Stored data entries
· · · · ·

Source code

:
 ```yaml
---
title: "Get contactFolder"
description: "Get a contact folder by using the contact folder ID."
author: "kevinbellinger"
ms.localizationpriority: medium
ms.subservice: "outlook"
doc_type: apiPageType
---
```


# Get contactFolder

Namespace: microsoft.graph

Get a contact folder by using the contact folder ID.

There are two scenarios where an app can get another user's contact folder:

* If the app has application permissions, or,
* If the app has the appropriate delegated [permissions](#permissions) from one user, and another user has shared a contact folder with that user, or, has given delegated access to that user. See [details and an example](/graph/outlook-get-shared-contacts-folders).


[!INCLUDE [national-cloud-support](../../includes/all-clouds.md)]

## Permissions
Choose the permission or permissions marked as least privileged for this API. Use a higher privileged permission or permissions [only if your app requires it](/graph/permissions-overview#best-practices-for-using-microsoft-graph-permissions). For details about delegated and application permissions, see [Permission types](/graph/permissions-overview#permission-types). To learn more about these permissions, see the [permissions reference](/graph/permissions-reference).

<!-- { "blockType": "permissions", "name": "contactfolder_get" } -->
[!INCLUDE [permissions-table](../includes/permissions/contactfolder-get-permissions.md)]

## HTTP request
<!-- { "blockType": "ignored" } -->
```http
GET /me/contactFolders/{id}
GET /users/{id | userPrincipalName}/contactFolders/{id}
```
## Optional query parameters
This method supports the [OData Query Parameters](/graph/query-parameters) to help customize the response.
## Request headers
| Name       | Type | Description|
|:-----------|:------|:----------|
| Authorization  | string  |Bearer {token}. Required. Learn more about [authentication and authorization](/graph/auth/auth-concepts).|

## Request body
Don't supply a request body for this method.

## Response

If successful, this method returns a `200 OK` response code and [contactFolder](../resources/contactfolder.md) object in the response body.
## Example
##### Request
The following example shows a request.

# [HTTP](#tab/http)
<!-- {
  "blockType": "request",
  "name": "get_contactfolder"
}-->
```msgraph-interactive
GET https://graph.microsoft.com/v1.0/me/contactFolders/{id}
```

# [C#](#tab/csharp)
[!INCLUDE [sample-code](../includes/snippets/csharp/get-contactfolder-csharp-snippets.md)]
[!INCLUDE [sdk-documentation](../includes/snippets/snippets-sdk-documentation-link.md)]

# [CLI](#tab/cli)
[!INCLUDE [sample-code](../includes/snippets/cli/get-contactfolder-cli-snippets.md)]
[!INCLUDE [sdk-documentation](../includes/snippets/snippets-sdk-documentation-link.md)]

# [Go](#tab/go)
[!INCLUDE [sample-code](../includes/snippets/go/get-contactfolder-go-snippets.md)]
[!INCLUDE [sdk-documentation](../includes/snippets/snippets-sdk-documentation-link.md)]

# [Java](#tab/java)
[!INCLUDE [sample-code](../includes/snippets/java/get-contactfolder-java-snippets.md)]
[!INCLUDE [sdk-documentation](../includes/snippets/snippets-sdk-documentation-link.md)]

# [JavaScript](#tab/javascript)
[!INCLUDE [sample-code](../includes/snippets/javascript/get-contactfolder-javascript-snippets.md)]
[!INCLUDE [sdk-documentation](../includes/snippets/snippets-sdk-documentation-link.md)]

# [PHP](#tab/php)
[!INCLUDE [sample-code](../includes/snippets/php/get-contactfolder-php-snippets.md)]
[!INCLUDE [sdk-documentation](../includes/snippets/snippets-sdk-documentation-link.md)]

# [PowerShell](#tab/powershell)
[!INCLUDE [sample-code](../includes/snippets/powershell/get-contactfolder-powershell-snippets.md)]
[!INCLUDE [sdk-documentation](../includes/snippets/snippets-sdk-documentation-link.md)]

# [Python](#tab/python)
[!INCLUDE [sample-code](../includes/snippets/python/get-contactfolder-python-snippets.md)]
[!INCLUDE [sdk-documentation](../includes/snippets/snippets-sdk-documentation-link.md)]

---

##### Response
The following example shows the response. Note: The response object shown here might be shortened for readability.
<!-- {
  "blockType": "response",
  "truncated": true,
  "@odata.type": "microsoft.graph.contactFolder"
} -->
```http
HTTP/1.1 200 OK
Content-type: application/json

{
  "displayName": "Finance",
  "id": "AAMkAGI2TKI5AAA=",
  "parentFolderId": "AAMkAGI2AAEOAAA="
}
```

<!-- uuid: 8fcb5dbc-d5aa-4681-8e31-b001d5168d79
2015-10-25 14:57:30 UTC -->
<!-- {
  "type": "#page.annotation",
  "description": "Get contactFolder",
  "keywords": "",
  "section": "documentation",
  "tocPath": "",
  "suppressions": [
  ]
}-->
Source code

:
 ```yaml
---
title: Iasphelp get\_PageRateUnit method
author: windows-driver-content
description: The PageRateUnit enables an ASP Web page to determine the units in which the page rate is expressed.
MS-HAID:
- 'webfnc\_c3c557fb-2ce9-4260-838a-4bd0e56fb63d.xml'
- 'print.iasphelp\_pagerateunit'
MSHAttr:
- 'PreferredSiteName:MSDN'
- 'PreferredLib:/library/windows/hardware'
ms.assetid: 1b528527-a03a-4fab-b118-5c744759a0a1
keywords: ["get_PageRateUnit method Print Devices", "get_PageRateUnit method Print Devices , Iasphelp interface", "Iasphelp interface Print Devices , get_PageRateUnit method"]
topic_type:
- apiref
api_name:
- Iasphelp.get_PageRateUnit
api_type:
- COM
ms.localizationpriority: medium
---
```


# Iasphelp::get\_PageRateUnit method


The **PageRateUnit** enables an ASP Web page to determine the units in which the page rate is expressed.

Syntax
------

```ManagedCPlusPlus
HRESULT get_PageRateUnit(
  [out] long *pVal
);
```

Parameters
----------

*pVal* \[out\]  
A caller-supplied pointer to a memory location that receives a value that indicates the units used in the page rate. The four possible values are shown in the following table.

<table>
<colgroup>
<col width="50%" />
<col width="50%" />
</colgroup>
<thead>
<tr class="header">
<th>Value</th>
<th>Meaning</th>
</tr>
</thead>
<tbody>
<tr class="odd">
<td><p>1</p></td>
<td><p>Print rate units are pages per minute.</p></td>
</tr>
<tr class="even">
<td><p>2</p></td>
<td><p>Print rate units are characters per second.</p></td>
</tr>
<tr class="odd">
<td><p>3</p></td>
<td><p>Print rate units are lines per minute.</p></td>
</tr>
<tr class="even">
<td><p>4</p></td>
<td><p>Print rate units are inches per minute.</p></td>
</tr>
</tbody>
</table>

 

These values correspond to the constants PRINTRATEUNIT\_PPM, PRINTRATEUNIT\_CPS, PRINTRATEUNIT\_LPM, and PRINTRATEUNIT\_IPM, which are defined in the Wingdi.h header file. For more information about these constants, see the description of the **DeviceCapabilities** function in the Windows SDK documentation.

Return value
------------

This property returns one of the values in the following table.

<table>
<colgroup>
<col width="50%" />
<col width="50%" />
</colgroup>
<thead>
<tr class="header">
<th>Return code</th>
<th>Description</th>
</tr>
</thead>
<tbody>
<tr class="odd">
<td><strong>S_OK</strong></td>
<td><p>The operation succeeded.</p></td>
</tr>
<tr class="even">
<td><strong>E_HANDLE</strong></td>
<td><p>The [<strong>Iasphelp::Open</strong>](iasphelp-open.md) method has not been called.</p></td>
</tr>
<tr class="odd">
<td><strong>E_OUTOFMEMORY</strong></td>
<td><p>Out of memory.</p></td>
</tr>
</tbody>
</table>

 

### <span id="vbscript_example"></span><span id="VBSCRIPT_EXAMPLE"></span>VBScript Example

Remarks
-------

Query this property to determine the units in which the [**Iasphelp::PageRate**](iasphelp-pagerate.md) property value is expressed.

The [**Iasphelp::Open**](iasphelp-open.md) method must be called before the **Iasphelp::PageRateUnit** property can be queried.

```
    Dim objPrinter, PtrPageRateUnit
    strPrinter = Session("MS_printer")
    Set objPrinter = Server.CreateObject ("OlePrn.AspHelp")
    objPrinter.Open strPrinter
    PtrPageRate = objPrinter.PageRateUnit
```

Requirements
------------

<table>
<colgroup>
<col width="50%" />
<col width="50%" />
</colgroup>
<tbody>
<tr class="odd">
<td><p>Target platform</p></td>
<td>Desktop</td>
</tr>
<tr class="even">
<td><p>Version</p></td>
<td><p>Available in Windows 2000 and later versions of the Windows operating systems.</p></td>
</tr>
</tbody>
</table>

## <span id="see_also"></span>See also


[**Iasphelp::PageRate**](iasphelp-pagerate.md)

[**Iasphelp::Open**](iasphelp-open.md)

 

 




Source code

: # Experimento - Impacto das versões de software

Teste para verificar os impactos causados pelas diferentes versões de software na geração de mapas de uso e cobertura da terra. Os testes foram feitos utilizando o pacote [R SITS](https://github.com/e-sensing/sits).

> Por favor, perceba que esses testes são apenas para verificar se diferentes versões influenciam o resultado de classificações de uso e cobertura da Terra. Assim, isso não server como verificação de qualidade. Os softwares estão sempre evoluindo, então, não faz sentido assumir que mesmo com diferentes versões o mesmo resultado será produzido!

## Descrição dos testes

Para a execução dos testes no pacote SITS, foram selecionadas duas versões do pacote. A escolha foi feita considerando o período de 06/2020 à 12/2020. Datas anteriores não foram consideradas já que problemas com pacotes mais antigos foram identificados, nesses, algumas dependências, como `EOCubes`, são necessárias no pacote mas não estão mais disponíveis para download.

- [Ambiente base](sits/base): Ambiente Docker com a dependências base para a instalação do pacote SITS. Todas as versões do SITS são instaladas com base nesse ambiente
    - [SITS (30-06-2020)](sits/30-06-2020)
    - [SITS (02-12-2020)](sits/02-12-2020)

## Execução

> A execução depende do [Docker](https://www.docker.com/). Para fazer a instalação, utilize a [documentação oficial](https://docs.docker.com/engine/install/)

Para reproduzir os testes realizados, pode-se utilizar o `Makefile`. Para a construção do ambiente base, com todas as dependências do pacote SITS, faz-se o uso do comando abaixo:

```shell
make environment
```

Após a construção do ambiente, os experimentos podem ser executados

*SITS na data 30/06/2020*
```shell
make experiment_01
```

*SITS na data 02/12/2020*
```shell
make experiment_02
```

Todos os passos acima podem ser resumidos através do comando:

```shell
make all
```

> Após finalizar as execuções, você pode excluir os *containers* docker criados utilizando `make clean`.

· · · · ·

TASK REQUIREMENTS:
Look through the entries above for the word "python". Copy every line where it shows up.

FINISHED TASK:
# [Python](#tab/python)
[!INCLUDE [sample-code](../includes/snippets/python/get-contactfolder-python-snippets.md)]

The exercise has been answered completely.